Most Hunts are run by a committee, which is elected by a combination of subscribers, farmers landowners, suporters  or whatever, as defined by its constitution.

The committee will then appoint Masters to run the Hunt for the season.

Once in place, the mastership will be responsible for the day to day running of the hunt, supposedly without interference fr om the committee.

At a specified point towards the end of each season, the committee will meet again to either confirm the existing mastership for the next season or to seek a new mastership.

Part of this process will be working out the agreement between the committee and the mastership about the finances of the hunt.

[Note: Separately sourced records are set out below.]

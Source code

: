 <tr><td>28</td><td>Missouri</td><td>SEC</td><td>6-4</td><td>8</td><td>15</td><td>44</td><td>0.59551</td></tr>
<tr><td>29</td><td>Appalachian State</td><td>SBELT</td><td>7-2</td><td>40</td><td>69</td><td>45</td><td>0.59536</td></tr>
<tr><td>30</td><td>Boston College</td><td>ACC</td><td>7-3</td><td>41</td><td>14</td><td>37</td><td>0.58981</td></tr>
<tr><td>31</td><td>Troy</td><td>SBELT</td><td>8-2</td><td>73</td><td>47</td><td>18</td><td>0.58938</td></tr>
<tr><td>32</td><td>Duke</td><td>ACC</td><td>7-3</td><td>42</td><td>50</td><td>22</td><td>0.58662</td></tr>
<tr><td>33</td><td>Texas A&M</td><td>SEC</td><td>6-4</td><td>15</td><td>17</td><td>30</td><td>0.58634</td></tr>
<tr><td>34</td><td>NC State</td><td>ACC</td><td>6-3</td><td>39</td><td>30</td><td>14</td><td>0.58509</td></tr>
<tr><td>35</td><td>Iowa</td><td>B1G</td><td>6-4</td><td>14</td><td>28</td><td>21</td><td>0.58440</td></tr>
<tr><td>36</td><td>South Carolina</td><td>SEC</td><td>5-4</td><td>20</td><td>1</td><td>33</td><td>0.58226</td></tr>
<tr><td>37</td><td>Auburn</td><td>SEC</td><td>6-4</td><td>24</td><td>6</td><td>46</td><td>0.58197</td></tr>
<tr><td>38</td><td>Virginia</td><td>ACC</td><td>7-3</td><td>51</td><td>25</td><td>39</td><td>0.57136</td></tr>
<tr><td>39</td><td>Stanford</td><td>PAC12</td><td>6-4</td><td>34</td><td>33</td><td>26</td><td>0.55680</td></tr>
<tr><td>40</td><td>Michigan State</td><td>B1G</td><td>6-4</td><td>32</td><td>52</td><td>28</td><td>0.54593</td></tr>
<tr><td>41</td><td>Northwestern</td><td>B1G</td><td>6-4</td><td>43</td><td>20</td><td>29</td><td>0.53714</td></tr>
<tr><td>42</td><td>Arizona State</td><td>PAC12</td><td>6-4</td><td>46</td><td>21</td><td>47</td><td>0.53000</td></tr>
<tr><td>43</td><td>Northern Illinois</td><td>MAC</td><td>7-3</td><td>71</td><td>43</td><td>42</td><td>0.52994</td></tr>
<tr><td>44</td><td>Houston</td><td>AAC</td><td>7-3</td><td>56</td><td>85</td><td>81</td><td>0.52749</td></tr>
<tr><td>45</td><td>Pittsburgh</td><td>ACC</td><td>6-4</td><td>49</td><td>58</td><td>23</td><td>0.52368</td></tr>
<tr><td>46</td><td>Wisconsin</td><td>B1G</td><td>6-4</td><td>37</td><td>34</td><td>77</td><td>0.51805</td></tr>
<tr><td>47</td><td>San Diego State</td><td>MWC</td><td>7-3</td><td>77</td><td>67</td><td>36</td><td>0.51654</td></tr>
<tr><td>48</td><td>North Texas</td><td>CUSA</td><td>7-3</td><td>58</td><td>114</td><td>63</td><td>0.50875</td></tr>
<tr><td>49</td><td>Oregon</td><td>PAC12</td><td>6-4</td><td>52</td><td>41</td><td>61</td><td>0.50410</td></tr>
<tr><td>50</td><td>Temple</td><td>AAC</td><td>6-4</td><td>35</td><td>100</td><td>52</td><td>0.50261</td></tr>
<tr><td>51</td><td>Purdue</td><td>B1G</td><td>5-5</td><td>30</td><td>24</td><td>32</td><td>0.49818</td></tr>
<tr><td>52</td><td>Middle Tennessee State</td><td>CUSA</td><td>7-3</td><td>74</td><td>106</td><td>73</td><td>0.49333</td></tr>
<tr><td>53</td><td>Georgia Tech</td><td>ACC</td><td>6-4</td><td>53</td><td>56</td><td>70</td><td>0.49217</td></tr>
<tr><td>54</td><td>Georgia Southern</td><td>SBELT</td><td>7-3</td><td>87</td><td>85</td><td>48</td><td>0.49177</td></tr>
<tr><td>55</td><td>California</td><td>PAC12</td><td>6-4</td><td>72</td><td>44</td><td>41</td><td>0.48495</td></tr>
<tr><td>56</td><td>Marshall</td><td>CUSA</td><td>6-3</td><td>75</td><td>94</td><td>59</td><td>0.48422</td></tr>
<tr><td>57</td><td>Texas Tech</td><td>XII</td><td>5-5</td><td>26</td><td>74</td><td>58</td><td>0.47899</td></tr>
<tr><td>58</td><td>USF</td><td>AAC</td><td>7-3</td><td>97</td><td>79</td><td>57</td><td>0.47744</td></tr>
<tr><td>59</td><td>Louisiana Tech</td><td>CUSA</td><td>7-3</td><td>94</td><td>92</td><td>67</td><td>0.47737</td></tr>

In the olden days, the Masters would agree to invest money into the hunt, for the payment of wages, purchase of horses, feed, vets bills etc. This was called &#8220;the guarantee&#8221;.

These days, it is more likely to be the other way around &#8211; where the committee guarantee to pay the Masters a specified sum each year from subscriptions, hunt supporters club, point-to-point etc with which the Masters then have to pay all the expenses of the hunt, thereby meaning that they don&#8217;t have to pay for it themselves.

Traditionally, the Masters would employ staff to run the kennels and the stables, including a professional Huntsman.

It is becoming increasingly common, however, for one of the Masters to hunt the hounds, in which case he is referred to as an &#8220;amateur Huntsman&#8221;, regardless of whether or not he receives payment.

In many hunts with amateur huntsmen, the guarantee will be greater than is needed to pay staff, animal bills and other expenses and the amateur Huntsman will live off the remainder.

The assets of the hunt (kennels, stables, land, vehicles, animals, etc.) tend to be owned either by the committee or sometimes by a trust, controlled by a separate group of trustees (who may or may not be committee members or Masters).

250 years ago, hunts were owned by one individual and that individual made all the decisions, took any income and paid all the bills. These were &#8220;private packs&#8221; and there are still a small number of these in existence.

Some hunts do not appoint official Masters, but rather have one or more acting Masters who carry out the duties that Masters would undertake. These hunts are said to be &#8220;run by committee&#8221;. In practice, there is not much difference from a normal mastership-run hunt. The main difference lies in where the responsibility for the actions of the hunt, both legally and within the rules of the M.F.H.A., lie.


----------



## Countryman (15 January 2013)

Ah many thanks Herne for that very comprehensive explanation. So technically every year the Master's are re-confirmed? They don't necessarily have a place as Master for as long as they like? (despite some Masterships lasting 10 years +)

Also I understood that in the old days having the Master hunt the pack was also quite common, until around the 20th century? (and even well into it with some famous names)  Would you say that's broadly correct, or?


----------



## Herne (15 January 2013)

Countryman said:



			Ah many thanks Herne for that very comprehensive explanation. So technically every year the Master's are re-confirmed? They don't necessarily have a place as Master for as long as they like? (despite some Masterships lasting 10 years +)
		
Click to expand...

This depends upon the rules of the individual hunt. However, I think that it is probably fair to say that the majority of Hunts work on the principle that Masterships willl just run on continuously, year on year, until either the Mastership resigns or the Committee makes an active decision to replace them. If the Mastership does run on, however, this will still normally be rubber-stamped by the Committee and the AGM each year.

If a Master resigns from office, this has different effects in different hunts. Many hunts consider a Mastership to be the sum of all of its parts and that, therefore, if one Master resigns, the whole Mastership has to resign - those that do not wish to finish having to re-apply to form a "new" Mastership, either on their own or with new members.

Other Hunts allow an existing Mastership to change its members without going through that process.

Other Hunts change the rules each time dependant upon the hunt politics at the time and the preferences of the committee members of the time.





			Also I understood that in the old days having the Master hunt the pack was also quite common, until around the 20th century? (and even well into it with some famous names)  Would you say that's broadly correct, or?
		
Click to expand...

Some did, some didn't. My gut feeling is that more didn't, but that is a guess. TBH, I don't know.


----------